-- Data section follows --

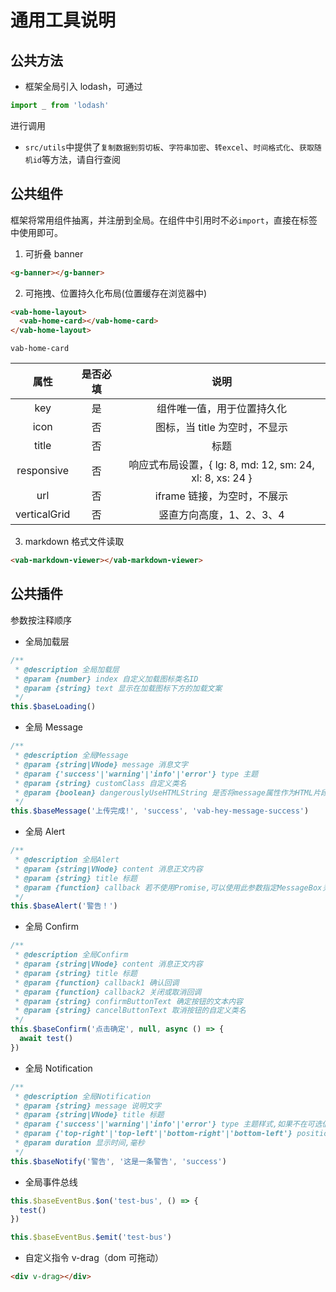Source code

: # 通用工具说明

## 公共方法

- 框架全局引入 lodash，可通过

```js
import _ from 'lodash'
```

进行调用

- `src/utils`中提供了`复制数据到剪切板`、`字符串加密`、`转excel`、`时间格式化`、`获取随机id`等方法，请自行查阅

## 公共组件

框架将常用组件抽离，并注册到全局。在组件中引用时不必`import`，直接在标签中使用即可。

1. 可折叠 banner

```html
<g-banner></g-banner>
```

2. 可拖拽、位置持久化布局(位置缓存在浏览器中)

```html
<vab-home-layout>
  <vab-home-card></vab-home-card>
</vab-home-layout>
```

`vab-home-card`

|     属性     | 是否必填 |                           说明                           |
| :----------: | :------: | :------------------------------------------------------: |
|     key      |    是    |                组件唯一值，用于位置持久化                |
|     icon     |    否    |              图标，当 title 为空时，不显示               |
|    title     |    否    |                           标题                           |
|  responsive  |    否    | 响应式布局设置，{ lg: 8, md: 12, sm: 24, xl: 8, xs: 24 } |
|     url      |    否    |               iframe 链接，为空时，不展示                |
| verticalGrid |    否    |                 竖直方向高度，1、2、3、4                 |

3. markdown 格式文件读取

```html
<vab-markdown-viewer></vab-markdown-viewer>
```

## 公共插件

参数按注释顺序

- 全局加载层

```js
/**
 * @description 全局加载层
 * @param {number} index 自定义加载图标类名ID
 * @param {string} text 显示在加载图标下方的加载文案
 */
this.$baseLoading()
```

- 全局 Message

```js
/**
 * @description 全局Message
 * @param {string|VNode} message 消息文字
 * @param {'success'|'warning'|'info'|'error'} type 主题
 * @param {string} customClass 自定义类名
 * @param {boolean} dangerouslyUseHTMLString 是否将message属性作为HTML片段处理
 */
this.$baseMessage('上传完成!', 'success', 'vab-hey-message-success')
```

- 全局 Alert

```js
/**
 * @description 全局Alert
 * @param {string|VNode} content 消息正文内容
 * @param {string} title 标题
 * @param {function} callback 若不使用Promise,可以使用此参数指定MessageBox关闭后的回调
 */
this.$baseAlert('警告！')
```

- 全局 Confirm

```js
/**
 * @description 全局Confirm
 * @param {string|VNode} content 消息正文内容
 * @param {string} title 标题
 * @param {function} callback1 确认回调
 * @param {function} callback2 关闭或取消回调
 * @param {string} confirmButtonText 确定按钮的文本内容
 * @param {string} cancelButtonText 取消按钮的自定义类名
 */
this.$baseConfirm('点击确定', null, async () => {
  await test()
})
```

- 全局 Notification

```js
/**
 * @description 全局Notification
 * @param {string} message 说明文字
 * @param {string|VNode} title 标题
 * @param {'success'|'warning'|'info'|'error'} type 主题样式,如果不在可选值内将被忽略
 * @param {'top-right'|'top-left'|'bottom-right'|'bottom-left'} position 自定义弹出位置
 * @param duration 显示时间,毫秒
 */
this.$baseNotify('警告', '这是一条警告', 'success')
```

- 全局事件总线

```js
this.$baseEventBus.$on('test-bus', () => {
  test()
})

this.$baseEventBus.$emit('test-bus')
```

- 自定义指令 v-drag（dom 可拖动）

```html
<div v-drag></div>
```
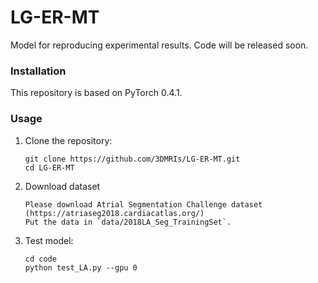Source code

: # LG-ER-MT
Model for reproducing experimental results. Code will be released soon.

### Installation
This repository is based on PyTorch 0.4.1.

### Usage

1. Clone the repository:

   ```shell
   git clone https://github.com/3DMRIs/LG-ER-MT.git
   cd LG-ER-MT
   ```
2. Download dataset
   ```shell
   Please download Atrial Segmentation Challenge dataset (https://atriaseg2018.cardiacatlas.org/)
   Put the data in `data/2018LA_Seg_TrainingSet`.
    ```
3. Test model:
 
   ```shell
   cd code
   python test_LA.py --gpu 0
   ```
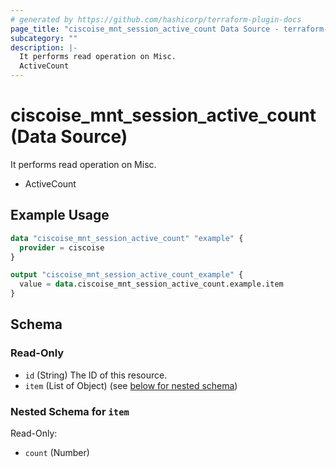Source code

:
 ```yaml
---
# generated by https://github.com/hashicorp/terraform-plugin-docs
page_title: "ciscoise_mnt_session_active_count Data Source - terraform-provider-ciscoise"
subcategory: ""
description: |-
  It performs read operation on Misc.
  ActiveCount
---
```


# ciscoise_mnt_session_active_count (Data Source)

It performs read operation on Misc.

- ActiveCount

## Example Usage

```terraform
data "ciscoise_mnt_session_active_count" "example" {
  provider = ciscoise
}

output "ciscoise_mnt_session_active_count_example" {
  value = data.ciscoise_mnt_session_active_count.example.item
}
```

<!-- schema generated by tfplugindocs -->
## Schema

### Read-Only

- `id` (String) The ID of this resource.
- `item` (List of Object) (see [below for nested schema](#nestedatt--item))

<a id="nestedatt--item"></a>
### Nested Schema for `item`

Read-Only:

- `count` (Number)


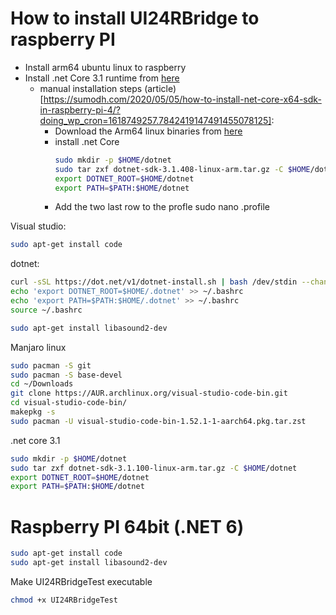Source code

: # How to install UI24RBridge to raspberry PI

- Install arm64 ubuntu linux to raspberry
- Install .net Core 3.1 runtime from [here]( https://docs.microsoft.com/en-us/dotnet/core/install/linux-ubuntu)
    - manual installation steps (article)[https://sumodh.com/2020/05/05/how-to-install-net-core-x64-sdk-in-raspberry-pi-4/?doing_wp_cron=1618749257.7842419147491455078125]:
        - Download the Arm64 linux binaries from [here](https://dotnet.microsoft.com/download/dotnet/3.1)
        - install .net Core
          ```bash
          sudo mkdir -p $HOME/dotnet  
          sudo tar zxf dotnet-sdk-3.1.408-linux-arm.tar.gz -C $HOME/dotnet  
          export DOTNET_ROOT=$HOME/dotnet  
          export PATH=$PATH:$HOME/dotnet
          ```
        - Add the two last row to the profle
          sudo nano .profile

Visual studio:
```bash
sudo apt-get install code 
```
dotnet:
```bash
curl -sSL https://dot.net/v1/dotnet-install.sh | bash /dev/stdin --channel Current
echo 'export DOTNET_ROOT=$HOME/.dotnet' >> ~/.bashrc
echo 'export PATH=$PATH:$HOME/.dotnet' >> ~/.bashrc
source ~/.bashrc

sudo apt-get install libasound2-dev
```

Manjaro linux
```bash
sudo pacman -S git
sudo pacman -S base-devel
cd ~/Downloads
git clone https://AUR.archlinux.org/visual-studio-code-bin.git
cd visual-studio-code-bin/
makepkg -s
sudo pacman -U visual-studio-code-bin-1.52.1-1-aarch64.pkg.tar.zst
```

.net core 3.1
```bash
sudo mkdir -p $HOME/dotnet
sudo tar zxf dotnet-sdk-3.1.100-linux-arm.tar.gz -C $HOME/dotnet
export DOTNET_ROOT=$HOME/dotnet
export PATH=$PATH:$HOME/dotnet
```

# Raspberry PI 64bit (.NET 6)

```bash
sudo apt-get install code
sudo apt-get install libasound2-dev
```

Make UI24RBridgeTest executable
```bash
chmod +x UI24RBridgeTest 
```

-- Data section concluded --

What is expected — In repeating the lines above, keep the wording exact and leave every picture out.

Reply —
Source code

: # 通用工具说明

## 公共方法

- 框架全局引入 lodash，可通过

```js
import _ from 'lodash'
```

进行调用

- `src/utils`中提供了`复制数据到剪切板`、`字符串加密`、`转excel`、`时间格式化`、`获取随机id`等方法，请自行查阅

## 公共组件

框架将常用组件抽离，并注册到全局。在组件中引用时不必`import`，直接在标签中使用即可。

1. 可折叠 banner

```html
<g-banner></g-banner>
```

2. 可拖拽、位置持久化布局(位置缓存在浏览器中)

```html
<vab-home-layout>
  <vab-home-card></vab-home-card>
</vab-home-layout>
```

`vab-home-card`

|     属性     | 是否必填 |                           说明                           |
| :----------: | :------: | :------------------------------------------------------: |
|     key      |    是    |                组件唯一值，用于位置持久化                |
|     icon     |    否    |              图标，当 title 为空时，不显示               |
|    title     |    否    |                           标题                           |
|  responsive  |    否    | 响应式布局设置，{ lg: 8, md: 12, sm: 24, xl: 8, xs: 24 } |
|     url      |    否    |               iframe 链接，为空时，不展示                |
| verticalGrid |    否    |                 竖直方向高度，1、2、3、4                 |

3. markdown 格式文件读取

```html
<vab-markdown-viewer></vab-markdown-viewer>
```

## 公共插件

参数按注释顺序

- 全局加载层

```js
/**
 * @description 全局加载层
 * @param {number} index 自定义加载图标类名ID
 * @param {string} text 显示在加载图标下方的加载文案
 */
this.$baseLoading()
```

- 全局 Message

```js
/**
 * @description 全局Message
 * @param {string|VNode} message 消息文字
 * @param {'success'|'warning'|'info'|'error'} type 主题
 * @param {string} customClass 自定义类名
 * @param {boolean} dangerouslyUseHTMLString 是否将message属性作为HTML片段处理
 */
this.$baseMessage('上传完成!', 'success', 'vab-hey-message-success')
```

- 全局 Alert

```js
/**
 * @description 全局Alert
 * @param {string|VNode} content 消息正文内容
 * @param {string} title 标题
 * @param {function} callback 若不使用Promise,可以使用此参数指定MessageBox关闭后的回调
 */
this.$baseAlert('警告！')
```

- 全局 Confirm

```js
/**
 * @description 全局Confirm
 * @param {string|VNode} content 消息正文内容
 * @param {string} title 标题
 * @param {function} callback1 确认回调
 * @param {function} callback2 关闭或取消回调
 * @param {string} confirmButtonText 确定按钮的文本内容
 * @param {string} cancelButtonText 取消按钮的自定义类名
 */
this.$baseConfirm('点击确定', null, async () => {
  await test()
})
```

- 全局 Notification

```js
/**
 * @description 全局Notification
 * @param {string} message 说明文字
 * @param {string|VNode} title 标题
 * @param {'success'|'warning'|'info'|'error'} type 主题样式,如果不在可选值内将被忽略
 * @param {'top-right'|'top-left'|'bottom-right'|'bottom-left'} position 自定义弹出位置
 * @param duration 显示时间,毫秒
 */
this.$baseNotify('警告', '这是一条警告', 'success')
```

- 全局事件总线

```js
this.$baseEventBus.$on('test-bus', () => {
  test()
})

this.$baseEventBus.$emit('test-bus')
```

- 自定义指令 v-drag（dom 可拖动）

```html
<div v-drag></div>
```
Source code

: # LG-ER-MT
Model for reproducing experimental results. Code will be released soon.

### Installation
This repository is based on PyTorch 0.4.1.

### Usage

1. Clone the repository:

   ```shell
   git clone https://github.com/3DMRIs/LG-ER-MT.git
   cd LG-ER-MT
   ```
2. Download dataset
   ```shell
   Please download Atrial Segmentation Challenge dataset (https://atriaseg2018.cardiacatlas.org/)
   Put the data in `data/2018LA_Seg_TrainingSet`.
    ```
3. Test model:
 
   ```shell
   cd code
   python test_LA.py --gpu 0
   ```
Source code

:
 ```yaml
---
# generated by https://github.com/hashicorp/terraform-plugin-docs
page_title: "ciscoise_mnt_session_active_count Data Source - terraform-provider-ciscoise"
subcategory: ""
description: |-
  It performs read operation on Misc.
  ActiveCount
---
```


# ciscoise_mnt_session_active_count (Data Source)

It performs read operation on Misc.

- ActiveCount

## Example Usage

```terraform
data "ciscoise_mnt_session_active_count" "example" {
  provider = ciscoise
}

output "ciscoise_mnt_session_active_count_example" {
  value = data.ciscoise_mnt_session_active_count.example.item
}
```

<!-- schema generated by tfplugindocs -->
## Schema

### Read-Only

- `id` (String) The ID of this resource.
- `item` (List of Object) (see [below for nested schema](#nestedatt--item))

<a id="nestedatt--item"></a>
### Nested Schema for `item`

Read-Only:

- `count` (Number)


Source code

: # How to install UI24RBridge to raspberry PI

- Install arm64 ubuntu linux to raspberry
- Install .net Core 3.1 runtime from [here]( https://docs.microsoft.com/en-us/dotnet/core/install/linux-ubuntu)
    - manual installation steps (article)[https://sumodh.com/2020/05/05/how-to-install-net-core-x64-sdk-in-raspberry-pi-4/?doing_wp_cron=1618749257.7842419147491455078125]:
        - Download the Arm64 linux binaries from [here](https://dotnet.microsoft.com/download/dotnet/3.1)
        - install .net Core
          ```bash
          sudo mkdir -p $HOME/dotnet  
          sudo tar zxf dotnet-sdk-3.1.408-linux-arm.tar.gz -C $HOME/dotnet  
          export DOTNET_ROOT=$HOME/dotnet  
          export PATH=$PATH:$HOME/dotnet
          ```
        - Add the two last row to the profle
          sudo nano .profile

Visual studio:
```bash
sudo apt-get install code 
```
dotnet:
```bash
curl -sSL https://dot.net/v1/dotnet-install.sh | bash /dev/stdin --channel Current
echo 'export DOTNET_ROOT=$HOME/.dotnet' >> ~/.bashrc
echo 'export PATH=$PATH:$HOME/.dotnet' >> ~/.bashrc
source ~/.bashrc

sudo apt-get install libasound2-dev
```

Manjaro linux
```bash
sudo pacman -S git
sudo pacman -S base-devel
cd ~/Downloads
git clone https://AUR.archlinux.org/visual-studio-code-bin.git
cd visual-studio-code-bin/
makepkg -s
sudo pacman -U visual-studio-code-bin-1.52.1-1-aarch64.pkg.tar.zst
```

.net core 3.1
```bash
sudo mkdir -p $HOME/dotnet
sudo tar zxf dotnet-sdk-3.1.100-linux-arm.tar.gz -C $HOME/dotnet
export DOTNET_ROOT=$HOME/dotnet
export PATH=$PATH:$HOME/dotnet
```

# Raspberry PI 64bit (.NET 6)

```bash
sudo apt-get install code
sudo apt-get install libasound2-dev
```

Make UI24RBridgeTest executable
```bash
chmod +x UI24RBridgeTest 
```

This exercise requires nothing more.